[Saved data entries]

§

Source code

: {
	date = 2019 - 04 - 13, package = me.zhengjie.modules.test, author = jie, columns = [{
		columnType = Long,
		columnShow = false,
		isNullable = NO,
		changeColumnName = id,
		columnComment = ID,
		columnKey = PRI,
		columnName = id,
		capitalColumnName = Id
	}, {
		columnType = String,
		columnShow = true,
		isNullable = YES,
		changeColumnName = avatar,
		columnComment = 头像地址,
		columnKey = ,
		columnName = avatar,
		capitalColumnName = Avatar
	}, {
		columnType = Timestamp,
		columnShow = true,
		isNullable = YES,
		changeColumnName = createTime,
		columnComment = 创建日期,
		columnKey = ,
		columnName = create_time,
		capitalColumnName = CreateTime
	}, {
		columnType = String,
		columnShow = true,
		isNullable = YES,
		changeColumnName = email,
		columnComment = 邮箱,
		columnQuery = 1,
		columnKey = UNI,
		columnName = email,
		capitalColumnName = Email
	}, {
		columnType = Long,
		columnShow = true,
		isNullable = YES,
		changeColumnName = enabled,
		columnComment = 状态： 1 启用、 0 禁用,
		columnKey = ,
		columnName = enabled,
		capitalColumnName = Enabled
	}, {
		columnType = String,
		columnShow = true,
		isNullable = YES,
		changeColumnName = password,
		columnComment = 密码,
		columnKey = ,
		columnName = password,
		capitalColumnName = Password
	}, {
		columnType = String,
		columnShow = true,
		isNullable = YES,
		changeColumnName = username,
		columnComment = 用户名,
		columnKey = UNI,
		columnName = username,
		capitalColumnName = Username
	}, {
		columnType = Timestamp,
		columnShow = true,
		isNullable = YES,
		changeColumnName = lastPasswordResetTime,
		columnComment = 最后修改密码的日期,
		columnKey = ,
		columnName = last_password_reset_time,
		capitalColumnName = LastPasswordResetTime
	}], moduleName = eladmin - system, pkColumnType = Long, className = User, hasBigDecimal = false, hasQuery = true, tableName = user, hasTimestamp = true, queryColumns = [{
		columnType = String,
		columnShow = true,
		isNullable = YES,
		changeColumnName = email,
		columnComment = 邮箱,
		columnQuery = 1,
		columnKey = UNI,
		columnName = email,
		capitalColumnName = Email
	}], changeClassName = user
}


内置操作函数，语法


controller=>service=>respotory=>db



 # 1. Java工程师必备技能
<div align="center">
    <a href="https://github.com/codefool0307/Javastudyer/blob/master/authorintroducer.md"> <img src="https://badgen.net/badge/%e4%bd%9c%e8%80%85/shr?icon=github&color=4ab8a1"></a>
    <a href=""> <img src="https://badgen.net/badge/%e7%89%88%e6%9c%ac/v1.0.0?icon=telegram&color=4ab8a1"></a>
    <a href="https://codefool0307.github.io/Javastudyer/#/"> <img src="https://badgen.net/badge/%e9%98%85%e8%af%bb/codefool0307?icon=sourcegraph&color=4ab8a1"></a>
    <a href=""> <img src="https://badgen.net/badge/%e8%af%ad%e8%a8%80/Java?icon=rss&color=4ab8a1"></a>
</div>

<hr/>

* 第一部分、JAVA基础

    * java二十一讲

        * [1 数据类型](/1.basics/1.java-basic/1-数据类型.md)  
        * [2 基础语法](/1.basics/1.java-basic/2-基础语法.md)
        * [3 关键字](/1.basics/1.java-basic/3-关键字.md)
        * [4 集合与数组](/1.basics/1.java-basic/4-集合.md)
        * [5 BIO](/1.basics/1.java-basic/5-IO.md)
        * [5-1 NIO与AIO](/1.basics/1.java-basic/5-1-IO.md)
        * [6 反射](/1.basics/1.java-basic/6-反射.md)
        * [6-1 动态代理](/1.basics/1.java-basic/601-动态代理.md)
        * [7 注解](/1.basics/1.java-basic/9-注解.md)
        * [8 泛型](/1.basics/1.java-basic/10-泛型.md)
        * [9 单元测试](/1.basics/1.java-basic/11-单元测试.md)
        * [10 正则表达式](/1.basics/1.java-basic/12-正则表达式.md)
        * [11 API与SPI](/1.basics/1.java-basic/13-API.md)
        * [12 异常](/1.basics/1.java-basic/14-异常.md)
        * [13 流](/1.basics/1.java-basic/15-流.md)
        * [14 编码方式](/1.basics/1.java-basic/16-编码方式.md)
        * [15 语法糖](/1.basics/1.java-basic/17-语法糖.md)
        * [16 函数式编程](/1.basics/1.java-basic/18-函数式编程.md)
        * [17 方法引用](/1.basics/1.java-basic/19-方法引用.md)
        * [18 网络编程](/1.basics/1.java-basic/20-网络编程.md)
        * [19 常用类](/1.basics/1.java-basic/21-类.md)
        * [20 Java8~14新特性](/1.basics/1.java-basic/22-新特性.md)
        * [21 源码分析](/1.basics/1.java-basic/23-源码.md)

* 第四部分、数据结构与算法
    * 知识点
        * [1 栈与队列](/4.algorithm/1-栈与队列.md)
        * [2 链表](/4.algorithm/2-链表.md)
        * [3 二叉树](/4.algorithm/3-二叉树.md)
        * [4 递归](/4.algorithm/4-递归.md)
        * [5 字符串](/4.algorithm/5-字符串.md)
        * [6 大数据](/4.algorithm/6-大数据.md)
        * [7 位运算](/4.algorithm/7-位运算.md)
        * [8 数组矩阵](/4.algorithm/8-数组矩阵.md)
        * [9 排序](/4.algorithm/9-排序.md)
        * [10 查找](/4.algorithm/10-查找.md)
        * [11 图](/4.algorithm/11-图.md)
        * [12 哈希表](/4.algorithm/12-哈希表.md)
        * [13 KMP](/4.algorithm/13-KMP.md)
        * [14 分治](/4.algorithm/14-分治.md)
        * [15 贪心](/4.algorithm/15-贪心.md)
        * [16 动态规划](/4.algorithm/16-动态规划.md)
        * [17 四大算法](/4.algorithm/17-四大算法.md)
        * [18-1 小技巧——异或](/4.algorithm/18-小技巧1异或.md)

§

## Assignment
Your answer should be a single number: how many lines in the preceding entries contain "false".

## Response box
2